Want to see a few examples that crystallize the whole concept of an MVP mobile app? Here are a few, provided by Kelly Drill of SitePoint:

  • Instagram allows users to share beautifully enhanced photos with friends

  • Groupon offers daily discounts for local products and services

  • Amazon is a one-stop shop for online purchasing

Each of these products has grown to include many more user features, but they all started as a single, unique concept.

If you can do one thing really well and solve a specific problem, that’s going to be your ticket to a winning app.

Ultimately, a strong, singular, unique concept is much more valuable to a user than an app that tries to include too many things - and winds up doing them all poorly.

Even better, as a long-term proposition, doing one thing well also reduces costs and streamlines your internal processes.
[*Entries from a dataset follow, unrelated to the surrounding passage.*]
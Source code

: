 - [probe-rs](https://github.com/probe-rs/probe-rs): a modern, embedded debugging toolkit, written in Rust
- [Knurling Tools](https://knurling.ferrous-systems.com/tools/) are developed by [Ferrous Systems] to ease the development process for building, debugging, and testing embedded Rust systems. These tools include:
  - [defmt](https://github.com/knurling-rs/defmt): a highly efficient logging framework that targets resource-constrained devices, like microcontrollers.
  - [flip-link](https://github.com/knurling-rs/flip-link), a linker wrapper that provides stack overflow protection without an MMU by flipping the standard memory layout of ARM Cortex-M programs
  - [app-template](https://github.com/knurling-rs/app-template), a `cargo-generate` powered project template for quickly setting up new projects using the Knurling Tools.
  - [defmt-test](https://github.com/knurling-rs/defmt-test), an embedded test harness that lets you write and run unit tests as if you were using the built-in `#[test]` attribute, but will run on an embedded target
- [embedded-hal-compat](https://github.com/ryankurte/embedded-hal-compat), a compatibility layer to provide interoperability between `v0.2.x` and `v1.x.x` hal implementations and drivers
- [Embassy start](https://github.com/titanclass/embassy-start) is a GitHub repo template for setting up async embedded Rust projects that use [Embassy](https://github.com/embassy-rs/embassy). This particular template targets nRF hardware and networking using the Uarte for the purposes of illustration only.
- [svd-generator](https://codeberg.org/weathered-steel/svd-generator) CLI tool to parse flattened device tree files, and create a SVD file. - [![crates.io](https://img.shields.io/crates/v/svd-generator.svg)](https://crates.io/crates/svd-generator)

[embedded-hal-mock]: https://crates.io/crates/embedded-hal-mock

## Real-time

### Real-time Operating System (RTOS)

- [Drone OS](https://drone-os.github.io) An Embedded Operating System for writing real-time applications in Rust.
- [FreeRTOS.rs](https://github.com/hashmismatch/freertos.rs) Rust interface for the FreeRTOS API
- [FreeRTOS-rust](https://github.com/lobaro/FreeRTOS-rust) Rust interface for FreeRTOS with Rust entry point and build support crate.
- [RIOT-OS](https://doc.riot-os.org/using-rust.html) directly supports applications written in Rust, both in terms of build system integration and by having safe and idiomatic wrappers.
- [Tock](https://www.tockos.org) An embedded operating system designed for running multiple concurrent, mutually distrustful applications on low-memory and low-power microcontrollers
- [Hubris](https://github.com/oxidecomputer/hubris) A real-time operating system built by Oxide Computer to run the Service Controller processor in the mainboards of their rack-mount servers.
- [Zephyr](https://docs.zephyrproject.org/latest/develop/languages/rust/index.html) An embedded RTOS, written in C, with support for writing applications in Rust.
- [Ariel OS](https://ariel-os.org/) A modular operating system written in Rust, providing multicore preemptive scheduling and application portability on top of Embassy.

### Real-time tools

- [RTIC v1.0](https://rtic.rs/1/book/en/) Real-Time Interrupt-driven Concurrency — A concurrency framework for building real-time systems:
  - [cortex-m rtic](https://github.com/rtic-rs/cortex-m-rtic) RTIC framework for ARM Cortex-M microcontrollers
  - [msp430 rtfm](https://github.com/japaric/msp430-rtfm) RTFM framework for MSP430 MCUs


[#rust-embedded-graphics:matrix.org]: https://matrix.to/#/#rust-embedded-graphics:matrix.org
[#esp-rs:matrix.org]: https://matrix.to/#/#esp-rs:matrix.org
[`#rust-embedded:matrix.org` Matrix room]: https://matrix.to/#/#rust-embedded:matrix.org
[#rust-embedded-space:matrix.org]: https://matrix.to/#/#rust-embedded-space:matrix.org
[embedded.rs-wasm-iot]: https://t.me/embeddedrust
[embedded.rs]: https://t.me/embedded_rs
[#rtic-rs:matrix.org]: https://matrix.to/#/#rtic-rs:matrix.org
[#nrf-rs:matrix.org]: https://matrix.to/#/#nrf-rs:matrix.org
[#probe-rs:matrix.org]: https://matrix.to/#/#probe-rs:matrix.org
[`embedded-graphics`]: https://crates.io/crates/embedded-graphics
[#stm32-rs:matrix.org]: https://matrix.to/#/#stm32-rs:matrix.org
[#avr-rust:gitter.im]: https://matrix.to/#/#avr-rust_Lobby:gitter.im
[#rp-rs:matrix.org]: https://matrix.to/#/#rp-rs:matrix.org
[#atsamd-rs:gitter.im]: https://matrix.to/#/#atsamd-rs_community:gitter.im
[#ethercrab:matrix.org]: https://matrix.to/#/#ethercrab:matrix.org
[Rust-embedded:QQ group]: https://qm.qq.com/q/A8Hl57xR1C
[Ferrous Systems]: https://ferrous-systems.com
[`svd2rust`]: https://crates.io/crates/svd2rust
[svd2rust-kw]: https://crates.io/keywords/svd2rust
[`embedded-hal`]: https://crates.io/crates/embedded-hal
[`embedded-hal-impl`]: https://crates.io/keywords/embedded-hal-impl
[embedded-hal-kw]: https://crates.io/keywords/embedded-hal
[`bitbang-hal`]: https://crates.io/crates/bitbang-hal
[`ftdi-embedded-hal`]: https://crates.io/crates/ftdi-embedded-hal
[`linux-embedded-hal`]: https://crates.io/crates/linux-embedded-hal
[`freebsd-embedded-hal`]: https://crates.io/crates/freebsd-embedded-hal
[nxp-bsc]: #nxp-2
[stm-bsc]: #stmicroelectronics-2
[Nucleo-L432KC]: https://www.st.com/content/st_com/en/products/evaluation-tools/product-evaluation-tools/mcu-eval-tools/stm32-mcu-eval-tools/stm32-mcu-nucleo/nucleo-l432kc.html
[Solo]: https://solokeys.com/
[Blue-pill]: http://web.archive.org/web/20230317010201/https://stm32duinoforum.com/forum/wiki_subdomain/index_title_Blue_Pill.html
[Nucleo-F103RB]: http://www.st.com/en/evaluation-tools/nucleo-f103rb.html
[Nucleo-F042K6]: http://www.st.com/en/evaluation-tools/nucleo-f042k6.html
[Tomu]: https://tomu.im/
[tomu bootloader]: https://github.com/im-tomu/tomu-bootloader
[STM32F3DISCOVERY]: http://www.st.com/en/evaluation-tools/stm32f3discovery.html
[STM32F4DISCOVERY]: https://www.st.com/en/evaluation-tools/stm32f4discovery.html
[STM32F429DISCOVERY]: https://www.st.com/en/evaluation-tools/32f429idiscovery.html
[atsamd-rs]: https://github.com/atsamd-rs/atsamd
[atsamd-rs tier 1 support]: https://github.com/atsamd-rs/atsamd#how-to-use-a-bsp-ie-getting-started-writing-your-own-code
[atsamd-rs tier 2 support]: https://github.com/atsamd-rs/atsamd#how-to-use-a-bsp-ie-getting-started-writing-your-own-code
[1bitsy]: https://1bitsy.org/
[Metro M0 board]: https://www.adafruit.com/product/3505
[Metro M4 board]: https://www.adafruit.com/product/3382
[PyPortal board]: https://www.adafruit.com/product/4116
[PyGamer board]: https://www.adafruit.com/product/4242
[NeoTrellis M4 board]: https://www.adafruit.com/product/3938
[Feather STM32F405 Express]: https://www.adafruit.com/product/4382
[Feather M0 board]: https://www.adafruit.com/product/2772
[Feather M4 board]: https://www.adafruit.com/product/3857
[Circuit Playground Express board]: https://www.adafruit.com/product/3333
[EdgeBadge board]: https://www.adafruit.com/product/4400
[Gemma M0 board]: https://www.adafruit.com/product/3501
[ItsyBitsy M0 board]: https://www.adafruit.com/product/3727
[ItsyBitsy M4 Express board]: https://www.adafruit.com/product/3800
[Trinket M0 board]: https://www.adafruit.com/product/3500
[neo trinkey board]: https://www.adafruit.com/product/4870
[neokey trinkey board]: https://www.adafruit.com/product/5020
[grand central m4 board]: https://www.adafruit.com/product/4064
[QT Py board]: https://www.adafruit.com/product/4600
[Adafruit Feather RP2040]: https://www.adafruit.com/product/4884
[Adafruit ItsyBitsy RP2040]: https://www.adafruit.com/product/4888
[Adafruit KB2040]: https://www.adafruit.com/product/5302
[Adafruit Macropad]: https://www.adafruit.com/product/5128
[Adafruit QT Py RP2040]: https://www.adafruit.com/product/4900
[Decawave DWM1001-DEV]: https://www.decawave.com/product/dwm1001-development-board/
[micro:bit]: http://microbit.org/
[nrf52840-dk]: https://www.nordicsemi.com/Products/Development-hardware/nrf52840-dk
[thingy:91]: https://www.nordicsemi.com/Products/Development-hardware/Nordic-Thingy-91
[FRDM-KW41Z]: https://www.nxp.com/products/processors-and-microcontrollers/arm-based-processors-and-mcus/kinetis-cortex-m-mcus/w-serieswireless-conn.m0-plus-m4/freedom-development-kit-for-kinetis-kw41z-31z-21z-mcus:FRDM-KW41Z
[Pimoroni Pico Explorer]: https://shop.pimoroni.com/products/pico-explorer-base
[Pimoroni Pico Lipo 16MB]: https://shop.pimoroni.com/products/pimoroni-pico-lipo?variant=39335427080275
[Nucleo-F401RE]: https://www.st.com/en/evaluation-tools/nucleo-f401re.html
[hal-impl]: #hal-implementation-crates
It’s a win-win for your mobile app development process.

Review your feature set

There is, of course, a balancing act that exists between user experience and the essential functionality required to test your MVP app. And sometimes, keeping a balance between these two needs is challenging.

After you’ve drilled down to your core elements, go back and review the feature set and evaluate whether each feature is not only necessary, but also achieves your key value proposition.

Make sure you question whether the needs of users have been prioritized and how the balance rests between the two areas.

This review process is also a great time to get a second opinion and gain feedback by talking about your idea with as many people as you can.

Always question: Can I go back and make the MVP even simpler?

Research technicalities

Before going ahead and developing your app based on the MVP you’ve isolated thus far, do your due diligence on technicalities and possible shortcuts.

For example:

Although there’s ample evidence to show that mobile app development has huge market potential for any company, you shouldn’t go rushing into it.

Start small, be clear, go through the necessary paces, and create a good MVP plan before moving into development. Only then will you be ready to put your app out there for testing and to begin marketing your app to consumers.

Once you have some real data to go off of, then you can refine or expand your idea and make it realistically scalable. But only if you start with your MVP can you be sure that you’ve got the right idea to run with in the first place.

And, should the worst come to pass and your MVP fails to take off in the marketplace? You’ll have saved yourself the time and money needed to move forward with your next great idea.